Im Januar oder Februar soll die Schadstoffentkernung abgeschlossen sein, dann beginnt der Abriss des einen Gebäudeteils. Der andere Teil soll bis dahin in den Zustand eines Rohbaus gesetzt worden sein. "Wir haben entschieden, den Rohbau stehen zu lassen, sodass ein zukünftiger Investor entscheiden kann, ob er Teile davon verwendet", erklärt Albin das Vorhaben.
Zukunft der Fabrik ungewiss
Wie geht es dann weiter? Bürgermeister Dittmann kann darauf keine konkrete Antwort geben. "Wir werden versuchen, das Ganze zu projektieren. Vielleicht gibt es auch andere Nutzungswege für die Zukunft. Möglicherweise kommt dann doch eine gewerbliche Nutzung in Frage", sagt Dittmann.
Ursprünglich hatte sich die Gemeindevertretung gegen ein solches Vorhaben ausgesprochen, man wollte keine reine Gewerbefläche mehr mitten im Ort haben. Aus diesem Grund wurde sogar einem Interessenten abgesagt, der die Firma übernehmen und für sein Gewerbe nutzen wollte.
Offene Ansprüche der Belegschaft
Nicht nur auf dem alten Gelände des Wurstherstellers steht noch viel Arbeit an. Auch für die ehemaligen Arbeitnehmer ist das Kapitel Wilke nicht abgeschlossen, wie Andreas Kampmann von der Gewerkschaft Nahrung-Genuss-Gaststätten (NGG) sagt. Rein rechnerisch hätten manche noch finanzielle Ansprüche gegenüber Wilke.
"Es gibt Abfindungsansprüche eines jeden Arbeitnehmers. Aber es ist kein Geld da", beschreibt Kampmann die Situation. Hoffnung, dass noch Geld fließen könnte, würde er niemandem machen.

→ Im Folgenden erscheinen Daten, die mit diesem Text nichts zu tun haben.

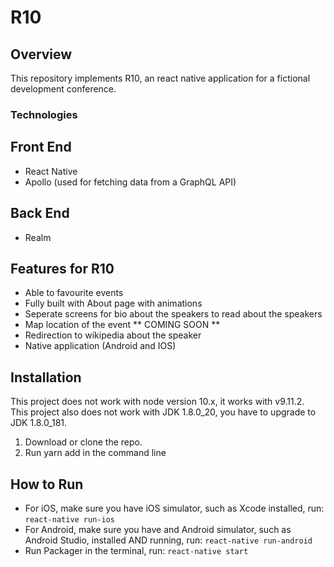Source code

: # R10

## Overview

This repository implements R10, an react native application for a fictional development conference.

### Technologies

## Front End
- React Native
- Apollo (used for fetching data from a GraphQL API)

## Back End
- Realm

## Features for R10
- Able to favourite events
- Fully built with About page with animations
- Seperate screens for bio about the speakers to read about the speakers
- Map location of the event ** COMING SOON **
- Redirection to wikipedia about the speaker
- Native application (Android and IOS)

## Installation 
This project does not work with node version 10.x, it works with v9.11.2.\
This project also does not work with JDK 1.8.0_20, you have to upgrade to JDK 1.8.0_181.

1. Download or clone the repo.
2. Run yarn add in the command line

## How to Run
- For iOS, make sure you have iOS simulator, such as Xcode installed, run: `react-native run-ios`
- For Android, make sure you have and Android simulator, such as Android Studio, installed AND running, run: `react-native run-android`
- Run Packager in the terminal, run: `react-native start`



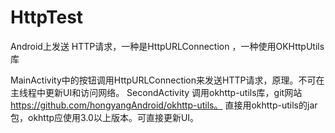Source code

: # HttpTest
Android上发送 HTTP请求，一种是HttpURLConnection ，一种使用OKHttpUtils库

MainActivity中的按钮调用HttpURLConnection来发送HTTP请求，原理。不可在主线程中更新UI和访问网络。
SecondActivity 调用okhttp-utils库，git网站 https://github.com/hongyangAndroid/okhttp-utils。
直接用okhttp-utils的jar包，okhttp应使用3.0以上版本。可直接更新UI。
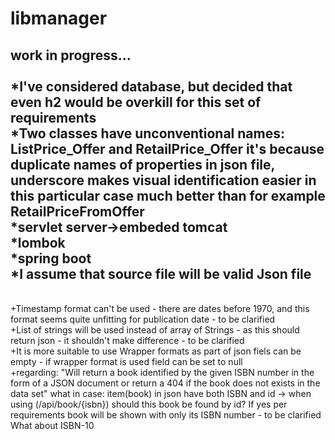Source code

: # libmanager










work in progress...<br>
<br>*I've considered database, but decided that even h2 would be overkill for this set of requirements
<br>*Two classes have unconventional names: ListPrice_Offer and RetailPrice_Offer it's because duplicate names of properties in json file, underscore makes visual identification easier in this particular case much better than for example RetailPriceFromOffer
<br>*servlet server->embeded tomcat
<br>*lombok
<br>*spring boot
<br>*I assume that source file will be valid Json file
-----
<br>+Timestamp format can't be used - there are dates before 1970, and this format seems quite unfitting for publication date - to be clarified
<br>+List of strings will be used instead of array of Strings - as this should return json - it shouldn't make difference - to be clarified
<br>+It is more suitable to use Wrapper formats as part of json fiels can be empty - if wrapper format is used field can be set to null
<br>+regarding:
    "Will return a book identified by the given ISBN number in the form of a JSON document or return
    a 404 if the book does not exists in the data set"
    what in case:
    item(book) in json have both ISBN and id -> when using (/api/book/{isbn}) should this book be found by id? If yes per requirements book will be shown with only its ISBN number - to be clarified
<br>What about ISBN-10    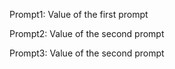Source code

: Prompt1: Value of the first prompt

Prompt2: Value of the second prompt

Prompt3: Value of the second prompt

Doch auch ein weiterer Aspekt beschäftige die ehemaligen Beschäftigten, führt Kampmann weiter aus. Vielen könnten nicht nachvollziehen, warum der damalige Geschäftsführer strafrechtlich bislang ohne Konsequenzen davonkam.
Ermittlungen laufen weiterhin
Die Staatsanwaltschaft antwortete im Oktober auf Nachfrage des hr, dass das Ermittlungsverfahren laufe und dass es wegen des Umfangs der zu prüfenden Beweismaterials dauere. Ermittelt wird demnach wegen des Verdachts der fahrlässigen Tötung, fahrlässigen Körperverletzung, des Verstoßes gegen das Lebensmittel- und Futtermittelgesetzbuch (LFGB) sowie des gewerbsmäßigen Betruges. Zudem bestehe ein Anfangsverdacht der Insolvenzverschleppung. An diesem Stand habe sich nichts geändert, hieß es auf Nachfrage.
Obwohl der eigentliche Skandal um die Wilke-Wurst ein paar Jahre zurückliegt, ist das Kapitel also noch längst nicht abgeschlossen. Was letzten Endes aus den Fabrikhallen und dem Gelände wird – das wird die Zukunft zeigen.